■ What is needed
Please tally every line in the listing below where the word "mode" appears, then give the number and nothing more.

■ The records
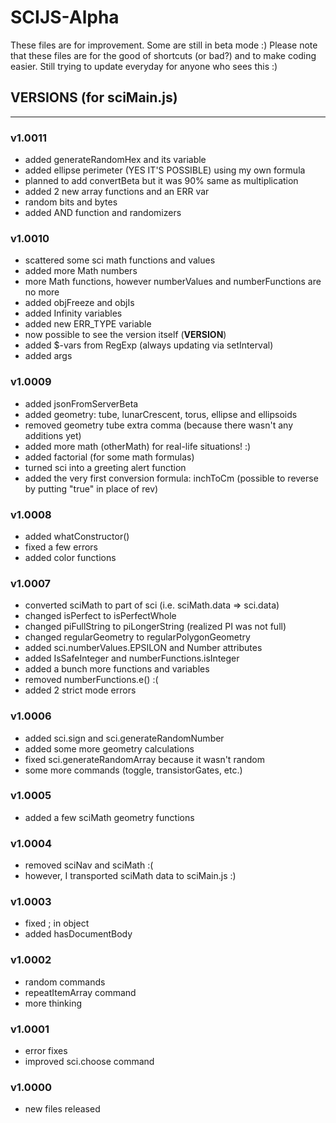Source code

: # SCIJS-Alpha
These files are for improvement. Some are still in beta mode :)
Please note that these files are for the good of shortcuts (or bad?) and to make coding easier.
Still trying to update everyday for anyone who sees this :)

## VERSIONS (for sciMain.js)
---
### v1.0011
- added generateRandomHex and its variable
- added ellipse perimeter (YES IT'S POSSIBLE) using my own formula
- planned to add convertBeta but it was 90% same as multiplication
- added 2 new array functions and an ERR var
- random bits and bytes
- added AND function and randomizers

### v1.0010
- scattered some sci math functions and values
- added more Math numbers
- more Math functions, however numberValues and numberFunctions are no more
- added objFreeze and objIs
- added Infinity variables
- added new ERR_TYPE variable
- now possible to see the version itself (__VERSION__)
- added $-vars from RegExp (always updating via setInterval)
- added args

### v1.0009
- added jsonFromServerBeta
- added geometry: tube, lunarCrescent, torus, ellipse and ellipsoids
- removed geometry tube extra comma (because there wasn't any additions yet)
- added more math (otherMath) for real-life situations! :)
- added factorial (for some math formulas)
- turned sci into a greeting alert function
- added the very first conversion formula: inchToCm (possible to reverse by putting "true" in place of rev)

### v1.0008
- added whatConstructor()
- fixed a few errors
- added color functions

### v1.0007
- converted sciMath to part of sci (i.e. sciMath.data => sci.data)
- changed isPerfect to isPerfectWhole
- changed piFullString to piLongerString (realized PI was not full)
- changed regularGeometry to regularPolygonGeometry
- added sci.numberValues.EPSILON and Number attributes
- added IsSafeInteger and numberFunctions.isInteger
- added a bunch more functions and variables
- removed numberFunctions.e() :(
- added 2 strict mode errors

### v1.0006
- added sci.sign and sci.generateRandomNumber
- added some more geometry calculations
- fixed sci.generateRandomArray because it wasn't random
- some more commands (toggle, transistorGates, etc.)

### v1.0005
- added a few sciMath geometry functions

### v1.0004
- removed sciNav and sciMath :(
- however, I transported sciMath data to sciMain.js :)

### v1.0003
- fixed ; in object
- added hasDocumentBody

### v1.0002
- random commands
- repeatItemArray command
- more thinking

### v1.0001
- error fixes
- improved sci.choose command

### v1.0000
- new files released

■ Solution to this exercise
2